At work, if I let myself feel mercy or compassion for the person I am executing, he will not die at the first stroke. He will suffer. If the heart is compassionate, the hand fails. It can take two, three, four, or five strokes. God knows how many. He might not even die. If the heart is compassionate – that's it. The hand cannot function properly. Your hand betrays you. Once the mission is done, I feel relieved. I come home relaxed. I play with the children. We have fun. We have lunch. Sometimes we go out. Other times, we stay at home. Everything is normal. It has no effect on me.
Abdallah Al-Bishi's son: We sit with him and have fun together. Sometimes, we join him for an execution. The first time I went there, I was frightened. When the first guy was executed, I stood at bit towards the back, but when I saw that there was nothing to it, and that there was no reason to be afraid, I came in closer to watch. There was no problem.

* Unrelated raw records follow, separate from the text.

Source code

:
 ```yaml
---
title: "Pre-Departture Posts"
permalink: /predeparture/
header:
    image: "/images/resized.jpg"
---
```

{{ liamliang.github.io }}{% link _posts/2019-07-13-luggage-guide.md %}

Abdallah Al-Bishi: Once I took with me one of my children, who is not here right now. I had to chop off the hand of a thief, and I took him with me. I took Muhammad, who is younger than Faysal. After we returned, he went to school, and all his friends gathered around him. He said to them: I saw how the hand of a thief was chopped off, and so on. The school principal called to thank me for explaining this to my son, who, in turn, explained it to the other students. This way they learned that a thief gets his hand chopped off.
As for swords – there are all kinds. There are "Jowhar" swords – and Indian one and an Egyptian one. There are different kinds. The best is the Indian "Jowhar." I have this "Sultan" sword. This is my favorite sword, because it is the first I worked with, after my training. Praise God, this is the "Sultan." This is a great sword. There is also the Indian "Jowhar." Praise God. You can use it up to ten times in a row, and nothing happens to it. This is another "Jowhar" sword, but of lesser quality, but it’s also good.
Saudi executioner Abdallah Ahmad Bakhit Al-Ghamedi: None of these executions have ever affected me. They have no effect on me at home, on the street, or with my family and friends.
Abdallah Al-Bishi This work is not about physical force. It is more about mental concentration.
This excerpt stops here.